CryoSPARC fails to initialize CUDA with an unknown driver error (CUDA_ERROR_UNKNOWN 999)

Sorry to have to post this here, but I am at my wit’s end with this error. I have been having issues with permissions in the server regarding integral files like sudo. This caused me to have a nightmare of a time sorting out the issues. CryoSparc instances update fine. I tested this error with newer and older versions of CryoSparc to no success. Jobs like Select 2D work fine. This error was encountered during a 2D Classification.
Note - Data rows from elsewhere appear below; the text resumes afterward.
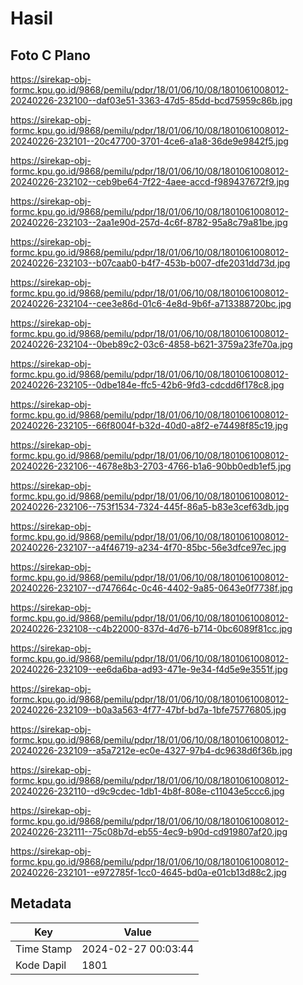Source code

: # Hasil

## Foto C Plano

https://sirekap-obj-formc.kpu.go.id/9868/pemilu/pdpr/18/01/06/10/08/1801061008012-20240226-232100--daf03e51-3363-47d5-85dd-bcd75959c86b.jpg

https://sirekap-obj-formc.kpu.go.id/9868/pemilu/pdpr/18/01/06/10/08/1801061008012-20240226-232101--20c47700-3701-4ce6-a1a8-36de9e9842f5.jpg

https://sirekap-obj-formc.kpu.go.id/9868/pemilu/pdpr/18/01/06/10/08/1801061008012-20240226-232102--ceb9be64-7f22-4aee-accd-f989437672f9.jpg

https://sirekap-obj-formc.kpu.go.id/9868/pemilu/pdpr/18/01/06/10/08/1801061008012-20240226-232103--2aa1e90d-257d-4c6f-8782-95a8c79a81be.jpg

https://sirekap-obj-formc.kpu.go.id/9868/pemilu/pdpr/18/01/06/10/08/1801061008012-20240226-232103--b07caab0-b4f7-453b-b007-dfe2031dd73d.jpg

https://sirekap-obj-formc.kpu.go.id/9868/pemilu/pdpr/18/01/06/10/08/1801061008012-20240226-232104--cee3e86d-01c6-4e8d-9b6f-a713388720bc.jpg

https://sirekap-obj-formc.kpu.go.id/9868/pemilu/pdpr/18/01/06/10/08/1801061008012-20240226-232104--0beb89c2-03c6-4858-b621-3759a23fe70a.jpg

https://sirekap-obj-formc.kpu.go.id/9868/pemilu/pdpr/18/01/06/10/08/1801061008012-20240226-232105--0dbe184e-ffc5-42b6-9fd3-cdcdd6f178c8.jpg

https://sirekap-obj-formc.kpu.go.id/9868/pemilu/pdpr/18/01/06/10/08/1801061008012-20240226-232105--66f8004f-b32d-40d0-a8f2-e74498f85c19.jpg

https://sirekap-obj-formc.kpu.go.id/9868/pemilu/pdpr/18/01/06/10/08/1801061008012-20240226-232106--4678e8b3-2703-4766-b1a6-90bb0edb1ef5.jpg

https://sirekap-obj-formc.kpu.go.id/9868/pemilu/pdpr/18/01/06/10/08/1801061008012-20240226-232106--753f1534-7324-445f-86a5-b83e3cef63db.jpg

https://sirekap-obj-formc.kpu.go.id/9868/pemilu/pdpr/18/01/06/10/08/1801061008012-20240226-232107--a4f46719-a234-4f70-85bc-56e3dfce97ec.jpg

https://sirekap-obj-formc.kpu.go.id/9868/pemilu/pdpr/18/01/06/10/08/1801061008012-20240226-232107--d747664c-0c46-4402-9a85-0643e0f7738f.jpg

https://sirekap-obj-formc.kpu.go.id/9868/pemilu/pdpr/18/01/06/10/08/1801061008012-20240226-232108--c4b22000-837d-4d76-b714-0bc6089f81cc.jpg

https://sirekap-obj-formc.kpu.go.id/9868/pemilu/pdpr/18/01/06/10/08/1801061008012-20240226-232109--ee6da6ba-ad93-471e-9e34-f4d5e9e3551f.jpg

https://sirekap-obj-formc.kpu.go.id/9868/pemilu/pdpr/18/01/06/10/08/1801061008012-20240226-232109--b0a3a563-4f77-47bf-bd7a-1bfe75776805.jpg

https://sirekap-obj-formc.kpu.go.id/9868/pemilu/pdpr/18/01/06/10/08/1801061008012-20240226-232109--a5a7212e-ec0e-4327-97b4-dc9638d6f36b.jpg

https://sirekap-obj-formc.kpu.go.id/9868/pemilu/pdpr/18/01/06/10/08/1801061008012-20240226-232110--d9c9cdec-1db1-4b8f-808e-c11043e5ccc6.jpg

https://sirekap-obj-formc.kpu.go.id/9868/pemilu/pdpr/18/01/06/10/08/1801061008012-20240226-232111--75c08b7d-eb55-4ec9-b90d-cd919807af20.jpg

https://sirekap-obj-formc.kpu.go.id/9868/pemilu/pdpr/18/01/06/10/08/1801061008012-20240226-232101--e972785f-1cc0-4645-bd0a-e01cb13d88c2.jpg


## Metadata

| Key        | Value               |
| ---------- | ------------------- |
| Time Stamp | 2024-02-27 00:03:44 |
| Kode Dapil | 1801                |



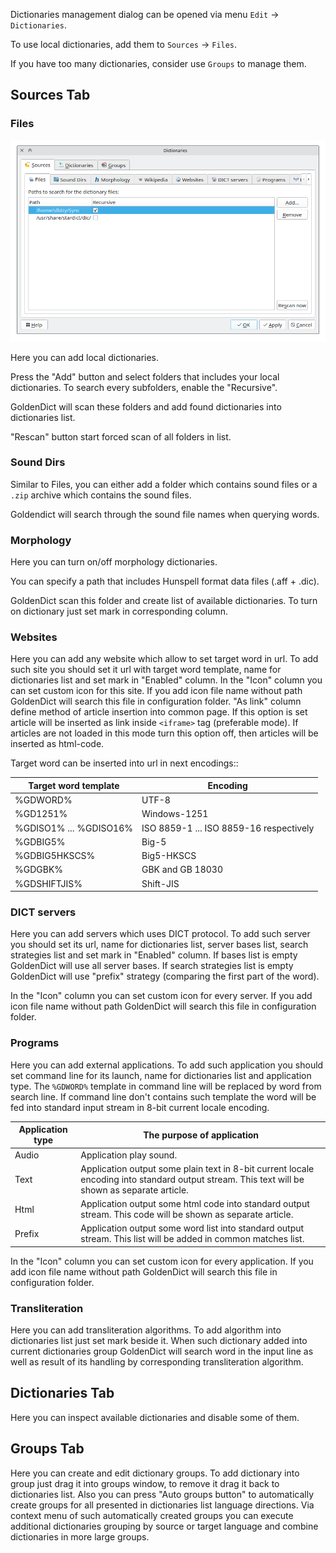 Dictionaries management dialog can be opened via menu `Edit` -> `Dictionaries`.

To use local dictionaries, add them to `Sources` -> `Files`.

If you have too many dictionaries, consider use `Groups` to manage them.

## Sources Tab

### Files

![Dict File Tab](img/dict_file_tab.webp)


Here you can add local dictionaries.

Press the "Add" button and select folders that includes your local dictionaries. To search every subfolders, enable the "Recursive".

GoldenDict will scan these folders and add found dictionaries into dictionaries list.

"Rescan" button start forced scan of all folders in list.



### Sound Dirs

Similar to Files, you can either add a folder which contains sound files or a `.zip` archive which contains the sound files.

Goldendict will search through the sound file names when querying words.

### Morphology

Here you can turn on/off morphology dictionaries. 

You can specify a path that includes Hunspell format data files (.aff + .dic).

GoldenDict scan this folder and create list of available dictionaries. To turn on dictionary just set mark in corresponding column.

### Websites

Here you can add any website which allow to set target word in url. To add such site you should set it url with target word template, name for dictionaries list and set mark in "Enabled" column. In the "Icon" column you can set custom icon for this site. If you add icon file name without path GoldenDict will search this file in configuration folder. "As link" column define method of article insertion into common page. If this option is set article will be inserted as link inside `<iframe>` tag (preferable mode). If articles are not loaded in this mode turn this option off, then articles will be inserted as html-code.

Target word can be inserted into url in next encodings::

| Target word template   | Encoding                                |
|------------------------|-----------------------------------------|
| %GDWORD%               | UTF-8                                   |
| %GD1251%               | Windows-1251                            |
| %GDISO1% ... %GDISO16% | ISO 8859-1 ... ISO 8859-16 respectively |
| %GDBIG5%               | Big-5                                   |
| %GDBIG5HKSCS%          | Big5-HKSCS                              |
| %GDGBK%                | GBK and GB 18030                        |
| %GDSHIFTJIS%           | Shift-JIS                               |

### DICT servers

Here you can add servers which uses DICT protocol. To add such server you should set its url, name for dictionaries list, server bases list, search strategies list and set mark in "Enabled" column. If bases list is empty GoldenDict will use all server bases. If search strategies list is empty GoldenDict will use "prefix" strategy (comparing the first part of the word).

In the "Icon" column you can set custom icon for every server. If you add icon file name without path GoldenDict will search this file in configuration folder.

### Programs

Here you can add external applications. To add such application you should set command line for its launch, name for dictionaries list and application type. The `%GDWORD%` template in command line will be replaced by word from search line. If command line don't contains such template the word will be fed into standard input stream in 8-bit current locale encoding.

| Application type | The purpose of application |
|---|---|
| Audio | Application play sound. |
| Text | Application output some plain text in 8-bit current locale encoding into standard output stream. This text will be shown as separate article. |
| Html | Application output some html code into standard output stream. This code will be shown as separate article. |
| Prefix | Application output some word list into standard output stream. This list will be added in common matches list. |

In the "Icon" column you can set custom icon for every application. If you add icon file name without path GoldenDict will search this file in configuration folder.

### Transliteration

Here you can add transliteration algorithms. To add algorithm into dictionaries list just set mark beside it. When such dictionary added into current dictionaries group GoldenDict will search word in the input line as well as result of its handling by corresponding transliteration algorithm.

## Dictionaries Tab

Here you can inspect available dictionaries and disable some of them.

## Groups Tab

Here you can create and edit dictionary groups. To add dictionary into group just drag it into groups window, to remove it drag it back to dictionaries list. Also you can press "Auto groups button" to automatically create groups for all presented in dictionaries list language directions. Via context menu of such automatically created groups you can execute additional dictionaries grouping by source or target language and combine dictionaries in more large groups.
Any insight into this issue would be amazing.
Thank you and best,
B

[2025-07-09 14:58:48.49]
Traceback (most recent call last):
File “/home/cryosparc_user/software/cryosparc/cryosparc_worker/deps/anaconda/envs/cryosparc_worker_env/lib/python3.10/site-packages/numba/cuda/cudadrv/driver.py”, line 254, in ensure_initialized
self.cuInit(0)
File “/home/cryosparc_user/software/cryosparc/cryosparc_worker/deps/anaconda/envs/cryosparc_worker_env/lib/python3.10/site-packages/numba/cuda/cudadrv/driver.py”, line 348, in safe_cuda_api_call
return self._check_cuda_python_error(fname, libfn(*args))
File “/home/cryosparc_user/software/cryosparc/cryosparc_worker/deps/anaconda/envs/cryosparc_worker_env/lib/python3.10/site-packages/numba/cuda/cudadrv/driver.py”, line 408, in _check_cuda_python_error
raise CudaAPIError(retcode, msg)
numba.cuda.cudadrv.driver.CudaAPIError: [CUresult.CUDA_ERROR_UNKNOWN] Call to cuInit results in CUDA_ERROR_UNKNOWN

During handling of the above exception, another exception occurred:

Traceback (most recent call last):
File “cryosparc_master/cryosparc_compute/run.py”, line 116, in cryosparc_master.cryosparc_compute.run.main
File “cryosparc_master/cryosparc_compute/jobs/class2D/newrun.py”, line 291, in cryosparc_master.cryosparc_compute.jobs.class2D.newrun.run_class_2D
File “cryosparc_master/cryosparc_compute/jobs/class2D/newrun.py”, line 562, in cryosparc_master.cryosparc_compute.jobs.class2D.newrun.class2D_engine_run
File “cryosparc_master/cryosparc_compute/gpu/gpucore.py”, line 48, in cryosparc_master.cryosparc_compute.gpu.gpucore.initialize
File “/home/cryosparc_user/software/cryosparc/cryosparc_worker/deps/anaconda/envs/cryosparc_worker_env/lib/python3.10/site-packages/numba/cuda/cudadrv/driver.py”, line 3216, in get_version
return driver.get_version()
File “/home/cryosparc_user/software/cryosparc/cryosparc_worker/deps/anaconda/envs/cryosparc_worker_env/lib/python3.10/site-packages/numba/cuda/cudadrv/driver.py”, line 461, in get_version
version = driver.cuDriverGetVersion()
File “/home/cryosparc_user/software/cryosparc/cryosparc_worker/deps/anaconda/envs/cryosparc_worker_env/lib/python3.10/site-packages/numba/cuda/cudadrv/driver.py”, line 292, in getattr
self.ensure_initialized()
File “/home/cryosparc_user/software/cryosparc/cryosparc_worker/deps/anaconda/envs/cryosparc_worker_env/lib/python3.10/site-packages/numba/cuda/cudadrv/driver.py”, line 258, in ensure_initialized
raise CudaSupportError(f"Error at driver init: {description}")
numba.cuda.cudadrv.error.CudaSupportError: Error at driver init: Call to cuInit results in CUDA_ERROR_UNKNOWN (999)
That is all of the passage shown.